L’ironia poetica di chi ha sfogliato goffamente le pagine dei grandi poeti per capirne il mistero, la magia, piangendo e ridendo lacrime per questi strani segni di inchiostro nero.
Perchè la poesia è questo: tracce nere su un foglio bianco, uno spreco di carta se non ci lasci almeno qualche lacrima.
Umorismo e misericordia. Ma anche angoscia e rabbia. E tanta, tantissima tenerezza.

“Resto a casa tutto il giorno
e quando si fa sera
arrivi tu e mi chiedi:
Che cosa hai fatto oggi?
e ti porgo una poesia
che tu leggi in trenta secondi”

Perchè il senso della poesia di Stefánsson è l’arte di usare una nota di accurata ironia nei momenti più grigi e spigolosi.
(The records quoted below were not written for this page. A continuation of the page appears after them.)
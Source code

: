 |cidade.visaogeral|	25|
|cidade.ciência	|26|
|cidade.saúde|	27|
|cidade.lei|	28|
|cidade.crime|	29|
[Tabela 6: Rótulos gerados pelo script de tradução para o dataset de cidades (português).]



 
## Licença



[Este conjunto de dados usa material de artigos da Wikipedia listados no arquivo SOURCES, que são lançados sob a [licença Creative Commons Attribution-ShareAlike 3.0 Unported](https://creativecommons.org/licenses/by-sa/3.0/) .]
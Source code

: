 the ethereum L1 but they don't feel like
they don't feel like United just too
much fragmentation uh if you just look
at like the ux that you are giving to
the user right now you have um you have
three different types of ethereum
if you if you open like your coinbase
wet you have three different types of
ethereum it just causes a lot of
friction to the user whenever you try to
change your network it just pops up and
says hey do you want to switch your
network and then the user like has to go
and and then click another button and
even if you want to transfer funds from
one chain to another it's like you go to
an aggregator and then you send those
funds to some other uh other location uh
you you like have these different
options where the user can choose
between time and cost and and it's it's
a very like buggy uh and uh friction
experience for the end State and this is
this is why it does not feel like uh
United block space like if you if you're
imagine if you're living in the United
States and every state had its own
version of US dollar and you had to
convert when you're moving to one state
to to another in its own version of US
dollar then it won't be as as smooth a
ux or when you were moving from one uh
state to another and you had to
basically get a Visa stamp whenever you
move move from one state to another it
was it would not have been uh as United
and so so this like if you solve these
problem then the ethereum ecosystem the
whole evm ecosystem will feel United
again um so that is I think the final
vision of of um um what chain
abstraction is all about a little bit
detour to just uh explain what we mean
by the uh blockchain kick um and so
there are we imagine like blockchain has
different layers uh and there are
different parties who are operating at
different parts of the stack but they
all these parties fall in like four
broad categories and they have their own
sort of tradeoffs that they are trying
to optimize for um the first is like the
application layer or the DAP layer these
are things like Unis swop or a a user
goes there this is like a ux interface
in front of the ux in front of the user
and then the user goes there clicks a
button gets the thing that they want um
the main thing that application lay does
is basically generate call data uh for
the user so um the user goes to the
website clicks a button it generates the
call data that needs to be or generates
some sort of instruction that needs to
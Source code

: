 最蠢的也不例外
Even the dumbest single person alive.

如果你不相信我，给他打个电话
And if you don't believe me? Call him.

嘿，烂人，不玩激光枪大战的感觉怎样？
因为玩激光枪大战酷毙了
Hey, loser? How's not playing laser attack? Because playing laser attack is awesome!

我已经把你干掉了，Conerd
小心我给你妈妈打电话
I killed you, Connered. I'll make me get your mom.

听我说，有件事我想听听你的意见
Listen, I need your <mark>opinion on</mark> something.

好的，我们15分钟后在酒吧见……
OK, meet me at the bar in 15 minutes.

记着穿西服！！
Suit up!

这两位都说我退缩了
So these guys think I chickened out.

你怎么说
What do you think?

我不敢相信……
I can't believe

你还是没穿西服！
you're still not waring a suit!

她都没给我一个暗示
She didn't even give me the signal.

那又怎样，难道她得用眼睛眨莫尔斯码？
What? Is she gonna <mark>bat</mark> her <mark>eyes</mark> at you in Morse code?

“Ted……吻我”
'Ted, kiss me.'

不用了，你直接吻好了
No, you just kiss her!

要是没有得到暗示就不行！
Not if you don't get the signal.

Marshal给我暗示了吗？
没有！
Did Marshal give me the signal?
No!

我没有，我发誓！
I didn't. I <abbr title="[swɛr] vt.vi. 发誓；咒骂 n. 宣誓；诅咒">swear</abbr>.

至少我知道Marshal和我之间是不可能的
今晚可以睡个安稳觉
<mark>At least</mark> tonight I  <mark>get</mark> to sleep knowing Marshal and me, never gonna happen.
È l’arte di chi disegna ciò che vede con una satira elegante per farci piegare le labbra in un sorriso delicato, mentre il nostro cuore annaspa in un sentimento troppo grande… insopportabile altrimenti.

“Non ricordo il motivo
ma avevo deciso
di porre fine alla mia vita nel fosso

sotto la fattoria

quella sera la radio annunciò

la morte di Elvis Presley

fu la prima volta che il dolore

mi salvò la vita”

L’arte di chi riesce a strapparci un sorriso, facendoci prendere coscienza di una realtà a volte terribile.
E col sorriso si può iniziare a costruire ogni cosa, anche con mattoni fatti di carta.